2. Die Studentenschaft der freien Universität Berlin appelliert
an die Parteien, die die Freie Universität mitbegründet
haben, endlich einmal dazu Stellung zu nehmen, daß in den letzten
drei Jahren der Inhalt der Satzung ausgehöhlt wird, obwohl diese
Satzung der politische Wille der Bevölkerung Berlins war.
3. Der Rektor möge seine Anschuldigungen gegenüber dem
1.AStA-Vorsitzenden Nevermann auf der lmmatrikulationsfeier offiziell
zurücknehmen oder vor einer weiteren Vollversammlung aller Fakultäten
seine Anschuldigungen begründen.
Die versammelten Studenten fordern:
1.) Abschaffung der befristeten Zulassung und Zwangsexmatrikulation
an unserer Universität
2.) Paritätisch aus Professoren, Assistenten und Studenten besetzte
Ausschüsse zur Planung und Durchführung einer umfassenden
Studienreform. Vertreter der Öffentlichkeit, insbesondere des
Senators für Wissenschaft und Kunst, sollen hinzugezogen werden.

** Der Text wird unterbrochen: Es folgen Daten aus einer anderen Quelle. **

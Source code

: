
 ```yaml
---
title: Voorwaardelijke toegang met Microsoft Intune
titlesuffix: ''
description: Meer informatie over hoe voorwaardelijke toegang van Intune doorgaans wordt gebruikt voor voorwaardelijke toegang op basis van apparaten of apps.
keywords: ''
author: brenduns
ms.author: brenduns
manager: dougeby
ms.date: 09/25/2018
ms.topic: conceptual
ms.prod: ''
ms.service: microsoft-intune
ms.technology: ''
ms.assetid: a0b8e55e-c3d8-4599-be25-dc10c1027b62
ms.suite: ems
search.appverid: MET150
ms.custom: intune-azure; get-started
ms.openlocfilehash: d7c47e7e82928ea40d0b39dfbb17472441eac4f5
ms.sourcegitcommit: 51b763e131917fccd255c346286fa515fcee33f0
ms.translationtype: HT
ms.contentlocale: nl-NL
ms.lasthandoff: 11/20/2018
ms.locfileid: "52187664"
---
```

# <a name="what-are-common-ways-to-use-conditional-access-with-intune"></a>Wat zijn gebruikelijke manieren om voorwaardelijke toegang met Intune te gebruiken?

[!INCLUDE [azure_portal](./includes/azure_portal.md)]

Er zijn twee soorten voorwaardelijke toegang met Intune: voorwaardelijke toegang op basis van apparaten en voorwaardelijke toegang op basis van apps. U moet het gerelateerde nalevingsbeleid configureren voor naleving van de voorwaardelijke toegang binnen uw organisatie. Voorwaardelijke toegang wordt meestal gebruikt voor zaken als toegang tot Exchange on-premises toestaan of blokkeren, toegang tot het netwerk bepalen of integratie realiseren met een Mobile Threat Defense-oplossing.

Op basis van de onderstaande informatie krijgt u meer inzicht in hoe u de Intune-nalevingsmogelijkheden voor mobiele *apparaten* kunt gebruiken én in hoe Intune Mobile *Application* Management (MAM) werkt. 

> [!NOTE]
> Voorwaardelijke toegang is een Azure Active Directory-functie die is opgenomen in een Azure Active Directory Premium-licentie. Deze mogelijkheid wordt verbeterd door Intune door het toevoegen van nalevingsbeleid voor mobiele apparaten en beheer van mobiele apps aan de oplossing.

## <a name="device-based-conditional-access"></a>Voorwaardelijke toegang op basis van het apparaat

3.) Öffentliche Diskussion über alle anstehenden
Probleme mit dem Rektor und dem Akademischen Senat.
4.) Zurückberufung von Dr.Krippendorff in seine
frühere akademische Stellung.
5.) Wiedereinsetzung von Professor Sontheimer als
Senatsbeauftragter für politische Bildungsarbeit.

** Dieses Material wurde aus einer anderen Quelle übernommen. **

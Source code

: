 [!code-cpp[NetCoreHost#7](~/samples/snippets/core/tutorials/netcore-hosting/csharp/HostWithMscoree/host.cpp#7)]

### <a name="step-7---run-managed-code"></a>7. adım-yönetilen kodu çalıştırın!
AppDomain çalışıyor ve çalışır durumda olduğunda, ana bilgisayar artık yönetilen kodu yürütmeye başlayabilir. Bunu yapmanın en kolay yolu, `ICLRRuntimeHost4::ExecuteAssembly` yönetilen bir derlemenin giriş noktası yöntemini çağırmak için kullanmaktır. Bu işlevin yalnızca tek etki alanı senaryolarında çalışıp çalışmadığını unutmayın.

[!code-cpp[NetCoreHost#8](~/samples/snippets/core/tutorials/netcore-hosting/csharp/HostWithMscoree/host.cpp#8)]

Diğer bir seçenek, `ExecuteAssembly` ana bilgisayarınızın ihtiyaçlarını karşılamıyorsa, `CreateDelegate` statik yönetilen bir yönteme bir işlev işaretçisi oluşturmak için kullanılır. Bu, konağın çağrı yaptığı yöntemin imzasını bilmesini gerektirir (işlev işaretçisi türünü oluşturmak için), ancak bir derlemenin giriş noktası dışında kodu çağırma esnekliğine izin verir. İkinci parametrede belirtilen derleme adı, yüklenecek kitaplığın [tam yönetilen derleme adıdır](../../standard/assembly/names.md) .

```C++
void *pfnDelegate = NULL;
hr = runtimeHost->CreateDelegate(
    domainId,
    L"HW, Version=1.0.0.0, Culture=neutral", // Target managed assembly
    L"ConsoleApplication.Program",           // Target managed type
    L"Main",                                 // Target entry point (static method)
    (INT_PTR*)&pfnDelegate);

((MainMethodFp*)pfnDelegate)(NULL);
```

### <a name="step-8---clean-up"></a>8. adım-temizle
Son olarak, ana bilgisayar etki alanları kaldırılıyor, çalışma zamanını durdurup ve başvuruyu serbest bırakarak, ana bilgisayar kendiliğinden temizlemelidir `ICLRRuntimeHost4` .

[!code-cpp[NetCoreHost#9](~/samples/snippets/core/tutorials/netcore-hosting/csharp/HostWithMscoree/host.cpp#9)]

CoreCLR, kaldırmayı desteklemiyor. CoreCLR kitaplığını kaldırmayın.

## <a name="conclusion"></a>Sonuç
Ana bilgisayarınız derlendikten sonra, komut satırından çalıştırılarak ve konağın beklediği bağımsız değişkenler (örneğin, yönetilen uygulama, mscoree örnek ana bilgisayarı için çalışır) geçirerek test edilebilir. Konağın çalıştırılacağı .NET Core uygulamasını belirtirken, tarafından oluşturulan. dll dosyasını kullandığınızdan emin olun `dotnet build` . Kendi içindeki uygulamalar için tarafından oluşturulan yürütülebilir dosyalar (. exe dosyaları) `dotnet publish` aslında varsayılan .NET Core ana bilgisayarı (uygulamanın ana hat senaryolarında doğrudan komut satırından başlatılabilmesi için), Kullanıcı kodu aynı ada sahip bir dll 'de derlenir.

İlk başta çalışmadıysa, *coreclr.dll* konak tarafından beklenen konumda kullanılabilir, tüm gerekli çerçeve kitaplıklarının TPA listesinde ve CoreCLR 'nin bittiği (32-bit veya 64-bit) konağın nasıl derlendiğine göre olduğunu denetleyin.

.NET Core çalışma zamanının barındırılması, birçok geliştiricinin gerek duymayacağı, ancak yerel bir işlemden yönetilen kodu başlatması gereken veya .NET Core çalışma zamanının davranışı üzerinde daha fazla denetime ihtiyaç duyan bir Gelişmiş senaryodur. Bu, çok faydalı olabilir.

6.) vom Senator für Wissenschaft und Kunst:
a) Er möge im Wege der Rechtsaufsicht die Rechtmäßigkeit
der Zwangsexmatrikulation überprüfen und sie einstweilen
aufheben
b) Er möge sein politisches Gewicht dafür einsetzen, daß
paritätische Ausschüsse zur Studienreform eingesetzt werden.